According to an example embodiment of the present disclosure, there is provided an Automatic Repeat Request (ARQ) status message for communication by a receiver entity in a 5G communication network. The ARQ status message comprising: an ARQ Status packet comprising a bit sequence to be received at receiver entity. The bit sequence further comprising: a Data/Control Bit (D/C) denoting the control bit for the Packet Data Unit (PDU; a Control PDU Type (CPT) denoting a frame format (CPT-000 or CPT-001) with which the status report is sent; a START_SN denoting a sequence of the received PDU from which the status report starts; an ACK_SN denoting a sequence of the received PDU until the status report is prepared; and a status report prepared for transmission by the receiver entity based on the compilation of the reception status of one or more bits from the plurality of threads to a lower layer.

To further clarify the advantages and features of the present disclosure, a more particular description of the disclosure will be rendered by reference to various example embodiments thereof, which are illustrated in the appended drawings. It is appreciated that these drawings depict example embodiments of the disclosure and are therefore not to be considered limiting of its scope. The present disclosure will be described and explained with additional specificity and detail with the accompanying drawings.

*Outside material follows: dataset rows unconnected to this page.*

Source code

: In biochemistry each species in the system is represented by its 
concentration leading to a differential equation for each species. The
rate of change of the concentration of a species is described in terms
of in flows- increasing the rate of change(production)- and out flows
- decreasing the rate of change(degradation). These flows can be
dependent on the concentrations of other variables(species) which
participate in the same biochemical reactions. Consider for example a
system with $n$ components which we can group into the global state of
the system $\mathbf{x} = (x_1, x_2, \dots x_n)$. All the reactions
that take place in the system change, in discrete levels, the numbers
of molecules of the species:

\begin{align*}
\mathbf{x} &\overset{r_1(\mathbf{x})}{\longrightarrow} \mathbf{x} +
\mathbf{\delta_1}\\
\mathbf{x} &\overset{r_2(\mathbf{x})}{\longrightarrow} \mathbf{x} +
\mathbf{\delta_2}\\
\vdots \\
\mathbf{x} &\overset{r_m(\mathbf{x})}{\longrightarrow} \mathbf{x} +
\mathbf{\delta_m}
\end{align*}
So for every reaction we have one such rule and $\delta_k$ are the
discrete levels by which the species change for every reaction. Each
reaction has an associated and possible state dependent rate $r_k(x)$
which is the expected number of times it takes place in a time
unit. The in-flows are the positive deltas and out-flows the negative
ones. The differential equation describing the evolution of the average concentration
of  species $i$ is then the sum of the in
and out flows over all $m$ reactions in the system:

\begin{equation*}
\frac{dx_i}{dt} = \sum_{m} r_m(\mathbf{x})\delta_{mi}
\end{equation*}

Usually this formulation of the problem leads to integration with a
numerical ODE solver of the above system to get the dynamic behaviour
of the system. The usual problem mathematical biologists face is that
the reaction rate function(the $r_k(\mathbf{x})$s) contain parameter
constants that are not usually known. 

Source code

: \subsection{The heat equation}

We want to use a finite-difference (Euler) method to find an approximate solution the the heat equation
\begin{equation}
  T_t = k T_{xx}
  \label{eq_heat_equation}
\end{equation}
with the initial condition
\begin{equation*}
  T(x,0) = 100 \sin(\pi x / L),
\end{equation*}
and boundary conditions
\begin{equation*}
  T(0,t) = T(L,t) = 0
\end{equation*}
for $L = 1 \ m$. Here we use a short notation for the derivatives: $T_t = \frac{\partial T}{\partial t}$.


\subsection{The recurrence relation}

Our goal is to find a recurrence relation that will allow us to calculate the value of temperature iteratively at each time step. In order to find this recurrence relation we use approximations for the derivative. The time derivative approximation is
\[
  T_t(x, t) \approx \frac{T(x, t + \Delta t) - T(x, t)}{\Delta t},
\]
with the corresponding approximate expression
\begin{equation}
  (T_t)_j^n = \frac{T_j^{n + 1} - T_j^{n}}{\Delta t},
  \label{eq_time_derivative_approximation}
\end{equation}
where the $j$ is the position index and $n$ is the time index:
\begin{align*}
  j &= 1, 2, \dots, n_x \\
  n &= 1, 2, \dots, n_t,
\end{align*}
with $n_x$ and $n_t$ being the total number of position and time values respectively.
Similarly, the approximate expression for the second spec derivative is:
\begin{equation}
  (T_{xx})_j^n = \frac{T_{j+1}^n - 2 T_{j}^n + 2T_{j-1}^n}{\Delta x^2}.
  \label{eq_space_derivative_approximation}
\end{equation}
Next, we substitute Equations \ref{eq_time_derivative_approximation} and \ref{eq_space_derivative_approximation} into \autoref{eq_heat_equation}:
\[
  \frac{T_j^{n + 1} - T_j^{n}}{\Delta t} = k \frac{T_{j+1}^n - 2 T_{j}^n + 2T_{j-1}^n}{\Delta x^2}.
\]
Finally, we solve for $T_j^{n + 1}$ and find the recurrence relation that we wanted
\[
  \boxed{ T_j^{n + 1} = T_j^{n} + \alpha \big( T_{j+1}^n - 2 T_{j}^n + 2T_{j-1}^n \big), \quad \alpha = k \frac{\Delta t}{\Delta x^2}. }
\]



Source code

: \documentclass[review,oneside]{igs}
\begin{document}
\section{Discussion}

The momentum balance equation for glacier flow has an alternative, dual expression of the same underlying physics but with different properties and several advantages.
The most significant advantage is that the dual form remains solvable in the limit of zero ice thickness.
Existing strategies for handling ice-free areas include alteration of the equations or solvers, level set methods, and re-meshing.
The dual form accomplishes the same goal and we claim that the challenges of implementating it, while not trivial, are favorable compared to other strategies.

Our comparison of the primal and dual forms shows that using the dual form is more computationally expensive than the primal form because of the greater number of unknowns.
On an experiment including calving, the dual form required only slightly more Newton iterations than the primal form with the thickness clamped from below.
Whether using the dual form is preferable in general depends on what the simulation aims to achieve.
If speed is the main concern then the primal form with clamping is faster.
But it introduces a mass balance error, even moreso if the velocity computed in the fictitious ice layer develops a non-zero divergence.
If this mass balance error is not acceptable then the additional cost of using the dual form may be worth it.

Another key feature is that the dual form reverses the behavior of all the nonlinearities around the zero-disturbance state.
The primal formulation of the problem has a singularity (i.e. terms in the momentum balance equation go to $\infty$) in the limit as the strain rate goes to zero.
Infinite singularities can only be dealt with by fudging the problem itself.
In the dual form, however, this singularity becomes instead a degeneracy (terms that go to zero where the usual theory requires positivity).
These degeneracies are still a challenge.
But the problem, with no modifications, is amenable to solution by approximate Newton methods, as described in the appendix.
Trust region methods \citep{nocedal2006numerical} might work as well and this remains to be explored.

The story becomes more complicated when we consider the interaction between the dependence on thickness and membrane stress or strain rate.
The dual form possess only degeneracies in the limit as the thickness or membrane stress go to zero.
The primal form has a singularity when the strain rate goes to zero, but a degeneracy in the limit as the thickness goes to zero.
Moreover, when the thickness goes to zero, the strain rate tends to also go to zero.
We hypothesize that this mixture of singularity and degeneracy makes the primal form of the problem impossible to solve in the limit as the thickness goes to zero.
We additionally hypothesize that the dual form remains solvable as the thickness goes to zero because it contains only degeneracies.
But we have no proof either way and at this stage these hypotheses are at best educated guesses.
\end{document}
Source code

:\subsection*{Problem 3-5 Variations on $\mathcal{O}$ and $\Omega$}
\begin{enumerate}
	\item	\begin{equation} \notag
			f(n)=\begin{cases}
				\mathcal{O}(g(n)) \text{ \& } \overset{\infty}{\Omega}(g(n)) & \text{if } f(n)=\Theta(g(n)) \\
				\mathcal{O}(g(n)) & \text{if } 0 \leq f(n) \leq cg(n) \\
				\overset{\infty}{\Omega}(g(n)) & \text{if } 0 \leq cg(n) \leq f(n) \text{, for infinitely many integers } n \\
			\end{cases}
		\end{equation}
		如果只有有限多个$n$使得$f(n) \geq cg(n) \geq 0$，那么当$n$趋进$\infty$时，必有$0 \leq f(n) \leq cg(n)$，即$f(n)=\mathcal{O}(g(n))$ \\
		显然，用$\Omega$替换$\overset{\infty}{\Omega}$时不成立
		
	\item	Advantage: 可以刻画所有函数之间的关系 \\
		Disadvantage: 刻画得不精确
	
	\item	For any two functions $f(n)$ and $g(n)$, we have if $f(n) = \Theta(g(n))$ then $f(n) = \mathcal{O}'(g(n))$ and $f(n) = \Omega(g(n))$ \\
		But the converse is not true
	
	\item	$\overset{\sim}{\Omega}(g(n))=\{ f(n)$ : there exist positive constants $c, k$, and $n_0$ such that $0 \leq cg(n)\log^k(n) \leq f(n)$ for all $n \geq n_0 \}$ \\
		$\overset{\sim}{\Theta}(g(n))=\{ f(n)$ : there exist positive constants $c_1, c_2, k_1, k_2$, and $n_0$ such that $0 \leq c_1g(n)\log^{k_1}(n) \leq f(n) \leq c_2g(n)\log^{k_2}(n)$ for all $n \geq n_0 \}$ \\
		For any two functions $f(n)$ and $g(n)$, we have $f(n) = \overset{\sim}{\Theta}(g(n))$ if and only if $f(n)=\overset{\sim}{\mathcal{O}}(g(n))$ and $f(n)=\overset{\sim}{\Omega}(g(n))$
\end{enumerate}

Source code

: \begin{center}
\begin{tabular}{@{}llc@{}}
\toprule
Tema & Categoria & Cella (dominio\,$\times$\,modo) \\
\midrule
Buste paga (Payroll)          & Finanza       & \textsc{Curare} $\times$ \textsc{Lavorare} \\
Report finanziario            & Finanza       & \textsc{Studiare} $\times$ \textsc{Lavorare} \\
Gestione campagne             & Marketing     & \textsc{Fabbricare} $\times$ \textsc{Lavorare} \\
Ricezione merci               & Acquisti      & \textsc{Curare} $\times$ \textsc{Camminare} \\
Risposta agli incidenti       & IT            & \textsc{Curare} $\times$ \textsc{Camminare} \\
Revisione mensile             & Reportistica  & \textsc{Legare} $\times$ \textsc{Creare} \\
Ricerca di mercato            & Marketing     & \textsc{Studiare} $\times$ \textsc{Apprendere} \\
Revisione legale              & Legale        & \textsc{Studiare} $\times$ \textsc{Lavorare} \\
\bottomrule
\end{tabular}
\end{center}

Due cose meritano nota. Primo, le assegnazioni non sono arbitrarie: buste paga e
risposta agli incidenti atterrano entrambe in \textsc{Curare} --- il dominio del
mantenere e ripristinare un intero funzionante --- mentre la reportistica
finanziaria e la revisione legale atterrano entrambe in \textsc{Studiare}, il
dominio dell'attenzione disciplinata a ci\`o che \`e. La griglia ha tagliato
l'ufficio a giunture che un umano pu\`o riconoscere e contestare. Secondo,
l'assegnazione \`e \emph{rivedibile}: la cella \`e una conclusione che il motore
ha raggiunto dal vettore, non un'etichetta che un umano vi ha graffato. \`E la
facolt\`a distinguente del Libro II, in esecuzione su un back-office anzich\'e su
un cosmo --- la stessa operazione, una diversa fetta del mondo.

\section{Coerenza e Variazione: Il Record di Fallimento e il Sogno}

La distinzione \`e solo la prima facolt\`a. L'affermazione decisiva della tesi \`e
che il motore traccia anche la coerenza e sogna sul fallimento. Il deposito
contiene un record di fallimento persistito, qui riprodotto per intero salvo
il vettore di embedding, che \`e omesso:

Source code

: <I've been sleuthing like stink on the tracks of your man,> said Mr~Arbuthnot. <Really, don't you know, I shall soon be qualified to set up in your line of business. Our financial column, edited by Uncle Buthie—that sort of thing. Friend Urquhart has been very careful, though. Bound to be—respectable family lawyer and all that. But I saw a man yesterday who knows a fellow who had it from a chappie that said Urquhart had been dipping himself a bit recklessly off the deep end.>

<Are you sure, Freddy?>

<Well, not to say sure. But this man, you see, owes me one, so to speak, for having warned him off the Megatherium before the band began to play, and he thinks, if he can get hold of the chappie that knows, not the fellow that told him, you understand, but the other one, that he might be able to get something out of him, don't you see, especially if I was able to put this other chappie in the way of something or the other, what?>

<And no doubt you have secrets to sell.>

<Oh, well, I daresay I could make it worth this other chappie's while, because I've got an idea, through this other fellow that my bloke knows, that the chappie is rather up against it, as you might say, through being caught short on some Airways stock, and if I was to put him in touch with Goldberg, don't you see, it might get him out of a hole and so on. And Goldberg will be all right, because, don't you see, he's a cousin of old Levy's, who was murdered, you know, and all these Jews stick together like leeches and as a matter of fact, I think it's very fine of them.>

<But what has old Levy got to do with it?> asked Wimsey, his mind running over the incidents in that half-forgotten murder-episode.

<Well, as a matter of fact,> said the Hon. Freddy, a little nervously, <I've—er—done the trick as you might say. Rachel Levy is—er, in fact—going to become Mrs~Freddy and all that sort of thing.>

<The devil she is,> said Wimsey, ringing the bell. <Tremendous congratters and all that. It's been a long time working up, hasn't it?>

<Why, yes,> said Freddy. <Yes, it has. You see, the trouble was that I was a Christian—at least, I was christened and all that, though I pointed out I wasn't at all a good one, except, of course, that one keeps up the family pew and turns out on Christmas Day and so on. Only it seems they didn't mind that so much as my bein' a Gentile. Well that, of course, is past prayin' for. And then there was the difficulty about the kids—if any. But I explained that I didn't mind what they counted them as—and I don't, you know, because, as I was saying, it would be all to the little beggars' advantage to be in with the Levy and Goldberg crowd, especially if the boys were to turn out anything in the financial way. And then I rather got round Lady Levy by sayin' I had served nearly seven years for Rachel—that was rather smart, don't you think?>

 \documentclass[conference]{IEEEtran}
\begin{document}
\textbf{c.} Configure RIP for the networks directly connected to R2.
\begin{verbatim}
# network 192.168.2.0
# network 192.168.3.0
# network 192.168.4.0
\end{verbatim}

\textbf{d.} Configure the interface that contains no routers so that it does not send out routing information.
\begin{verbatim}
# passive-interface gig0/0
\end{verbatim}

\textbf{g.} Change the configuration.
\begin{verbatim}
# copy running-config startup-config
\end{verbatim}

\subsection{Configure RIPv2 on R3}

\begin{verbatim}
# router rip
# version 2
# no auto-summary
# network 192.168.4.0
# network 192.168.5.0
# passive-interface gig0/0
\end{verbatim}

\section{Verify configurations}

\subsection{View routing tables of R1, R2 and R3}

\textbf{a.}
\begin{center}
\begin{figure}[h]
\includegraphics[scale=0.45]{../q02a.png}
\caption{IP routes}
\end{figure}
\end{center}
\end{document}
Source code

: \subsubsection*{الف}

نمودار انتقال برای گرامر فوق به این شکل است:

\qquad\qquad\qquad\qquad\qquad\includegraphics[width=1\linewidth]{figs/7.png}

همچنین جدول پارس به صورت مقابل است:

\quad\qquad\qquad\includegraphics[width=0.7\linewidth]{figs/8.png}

It will be understood by those skilled in the art that the foregoing general description and the following detailed description are explanatory of the disclosure and are not intended to be restrictive thereof.

Reference throughout this disclosure to “an aspect”, “another aspect” or similar language may refer, for example, to a particular feature, structure, or characteristic described in connection with the embodiment being included in at least one embodiment of the present disclosure.

The phrase “in an embodiment”, “in another embodiment” and similar language throughout this disclosure may, but do not necessarily, all refer to the same embodiment.

The terms “comprises”, “comprising”, or any other variations thereof, are intended to cover a non-exclusive inclusion, such that a process or method that comprises a list of steps does not include only those steps but may include other steps not expressly listed or inherent to such process or method. Similarly, one or more system or unit or sub-systems or elements or structures or components proceeded by “comprises . . . a” does not, without more constraints, preclude the existence of other elements or device or other sub-systems or other elements or other structures or other components or additional sub-systems or additional elements or additional structures or additional components.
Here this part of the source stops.